As for the interior, well, that’s worth discussing in a little more detail. Much has been said about the cabin of the entry-level Tesla, and it certainly splits opinions. Dominating the cockpit experience is a 15-inch touchscreen positioned vertically, in a manner unlike any other car currently on the market. Approximately one-third of the screen is dedicated to showing important driver functions, while the rest operates the satellite navigation, music controls and virtually every other vehicle setting.
Beyond that display, the cabin is free of other screens and virtually any physical buttons. On the steering wheel are two scroll wheels and the only other physical switches are the ones for the electric windows. The result is an interior that feels even larger than it really is and, sitting behind the wheel, it’s hard not to notice the sense of relaxation that washes over you thanks to the simple design. This feeling of space and airiness is aided by the two glass roof panels.
Our test car featured the vegan leather seats which, despite not having the scent of real leather, were remarkably soft to the touch and extremely comfortable. The near-infinite levels of seat and steering wheel adjustment also make it a breeze to find the perfect driving position no matter your size.

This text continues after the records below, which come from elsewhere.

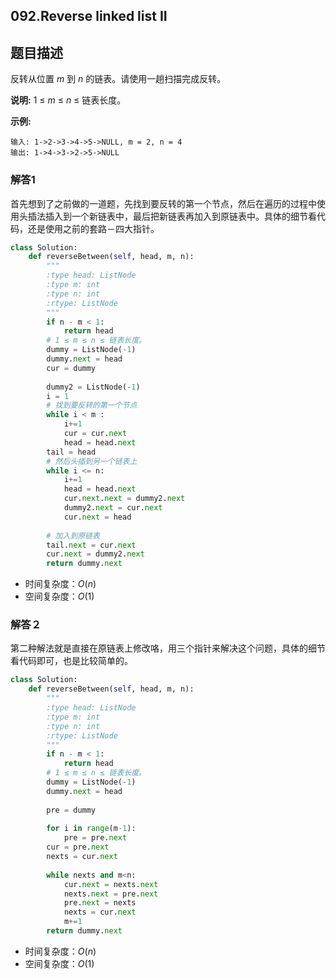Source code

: ## 092.Reverse linked list II

## 题目描述

反转从位置 *m* 到 *n* 的链表。请使用一趟扫描完成反转。

**说明:**
1 ≤ *m* ≤ *n* ≤ 链表长度。

**示例:**

```
输入: 1->2->3->4->5->NULL, m = 2, n = 4
输出: 1->4->3->2->5->NULL
```



### 解答1

​	首先想到了之前做的一道题，先找到要反转的第一个节点，然后在遍历的过程中使用头插法插入到一个新链表中，最后把新链表再加入到原链表中。具体的细节看代码，还是使用之前的套路－四大指针。

```python
class Solution:
    def reverseBetween(self, head, m, n):
        """
        :type head: ListNode
        :type m: int
        :type n: int
        :rtype: ListNode
        """
        if n - m < 1:
            return head
        # 1 ≤ m ≤ n ≤ 链表长度。
        dummy = ListNode(-1)
        dummy.next = head
        cur = dummy
        
        dummy2 = ListNode(-1)
        i = 1
        # 找到要反转的第一个节点
        while i < m :
            i+=1
            cur = cur.next
            head = head.next
        tail = head
        # 然后头插到另一个链表上
        while i <= n:
            i+=1
            head = head.next
            cur.next.next = dummy2.next
            dummy2.next = cur.next
            cur.next = head
        
        # 加入到原链表
        tail.next = cur.next
        cur.next = dummy2.next
        return dummy.next
```

- 时间复杂度：$O(n)$
- 空间复杂度：$O(1)$ 



### 解答２

​	第二种解法就是直接在原链表上修改咯，用三个指针来解决这个问题，具体的细节看代码即可，也是比较简单的。

```python
class Solution:
    def reverseBetween(self, head, m, n):
        """
        :type head: ListNode
        :type m: int
        :type n: int
        :rtype: ListNode
        """
        if n - m < 1:
            return head
        # 1 ≤ m ≤ n ≤ 链表长度。
        dummy = ListNode(-1)
        dummy.next = head
        
        pre = dummy
        
        for i in range(m-1):
            pre = pre.next
        cur = pre.next
        nexts = cur.next
        
        while nexts and m<n:
            cur.next = nexts.next
            nexts.next = pre.next
            pre.next = nexts
            nexts = cur.next
            m+=1
        return dummy.next
```

- 时间复杂度：$O(n)$
- 空间复杂度：$O(1)$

There are some issues, though. My first criticism relates to the gloss black plastic center console that houses a host of storage cubbies and a pair of drink holders. Not only is the plastic a fingerprint magnet, it also feels cheap and not befitting a premium saloon. In addition, the wooden veneer on the dashboard feels like another cost-cutting measure on Tesla’s part, as, once again, it doesn’t feel as premium as some of its rivals. Systems including a head-up display, Blind Spot Monitoring, ventilated/cooled seats, and standard Qi wireless charging, which one might have expected given the price tag, are also absent.
In any case, it’s the aforementioned touchscreen dominates the experience. It is easily the best system I’ve ever experienced so far and works seamlessly with your phone over Bluetooth despite not featuring Android Auto or Apple CarPlay and the navigation system, which uses Google Maps, is very easy to use. Again, way ahead of the competition and their generally-useless proprietary navigation software. Operating the HVAC through the touchscreen is also a nice party trick.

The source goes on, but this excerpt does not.